How much war and how much militarization our society can accept must be decided by the people and not through sinister games orchestrated by a few

Every move we make in fear of the next war in fact hastens it. 
                                                                                                          
                                                                                                                        -Gregory Bateson

Since the beginning of this year, Rajouri, Mendhar, Poonch and Uri sectors have been witness to repeated incidents of senseless violence, accompanied by equally vociferous debates on news networks. Each incident has left the government more embarrassed. On the other hand, the army, despite inept border management, has ended gaining greater autonomy for local commanders to manage border incidents, including the right to retaliate with maximum force. 

The media has been constantly accusing the government of timidity in its policy towards China and Pakistan. The government on the other hand is trapped in a “double bind”. It cannot openly chide the military for its incompetence nor can it afford to grant the military greater independence in border management, which impacts significantly on foreign policy. The result is that the government’s choices have reduced and it gets the blame for whatever the option is chosen. 

Defence Minister Antony’s flip flop on the issue of who killed the five Indian soldiers in the Poonch sector in the August 6 incident, actually conforms with the “double bind” theory where the “victim” gets embroiled in a communicational matrix, where every message contradicts the first and all utterances only generate negativity.

A persistent fusillade of accusations, communication chaos and “black propaganda” is being used to push the government deeper into a situation where it will have no other option but to plunge the nation into war either with Pakistan or China. An environment is being created where the Indian state will either relinquish democratic control over the conduct of the military arm and hand it over to hawkish uniformed officers and their allies within civil society – notably, the retired generals who have nothing to lose and much to gain from arms dealerships and contracts -- or develop schizophrenic tendencies that eventually manifest in the form of panic or rage.

It is hard to imagine that five young Indians boys had to sacrifice their lives just to prevent the two prime ministers from having a convivial meeting, perhaps over pomegranate juice, at New York.
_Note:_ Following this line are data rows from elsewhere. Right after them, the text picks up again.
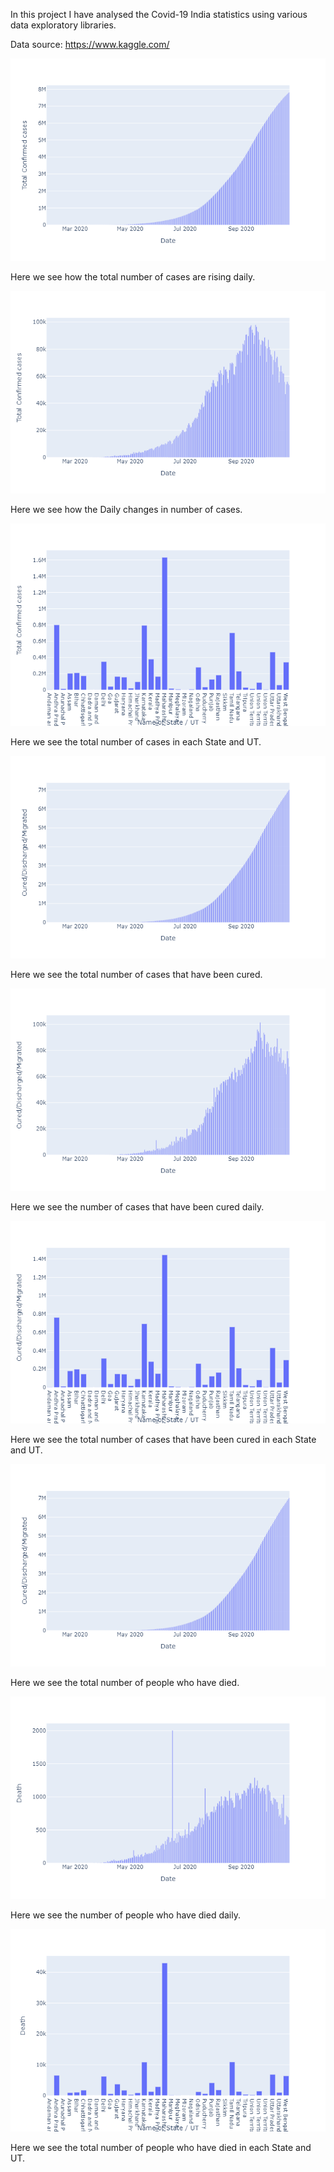 In this project I have analysed the Covid-19 India statistics using various data exploratory libraries.

Data source: https://www.kaggle.com/

<img src="Data_Analysis_Images/TotalRiseInCases.png">

Here we see how the total number of cases are rising daily.

<img src="Data_Analysis_Images/DailyRiseInCases.png">

Here we see how the Daily changes in number of cases.

<img src="Data_Analysis_Images/StateTotal.png">

Here we see the total number of cases in each State and UT.

<img src="Data_Analysis_Images/TotalCured.png">

Here we see the total number of cases that have been cured.

<img src="Data_Analysis_Images/DailyCured.png">

Here we see the number of cases that have been cured daily.

<img src="Data_Analysis_Images/StateCured.png">

Here we see the total number of cases that have been cured in each State and UT.

<img src="Data_Analysis_Images/TotalDeaths.png">

Here we see the total number of people who have died.

<img src="Data_Analysis_Images/DailyDeaths.png">

Here we see the number of people who have died daily.

<img src="Data_Analysis_Images/StateDeaths.png">

Here we see the total number of people who have died in each State and UT.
The senseless killings in Poonch were not the work of some uneducated non-state actors. It was ordered by Pakistani generals, graduates of American War College and military academies. 

Unfortunately, Pakistan’s insanity was matched by the naïveté of forty former Indian soldiers, spies and babus, who have signed a joint statement asking the Indian government to adopt a tough military stance against Pakistan. The situation has reached such a pass that even outside powers have started hinting at a possible war. In a recent interview, Marie Harf, the US State Department spokesperson said that it would be “getting ahead” of events on the ground to suggest that South Asia was moving towards yet another war between nuclear-armed neighbours.” To use Arthur Sibler’s words, for these so-called nationalists, “war dead are props used to purify and sanctify the ongoing and future campaigns of slaughter, in an endless procession of slaughters throughout history. The war dead are especially useful since they have been rendered forever mute; they are unable to tell us the truth of what they endured, or about the lies for which they died.”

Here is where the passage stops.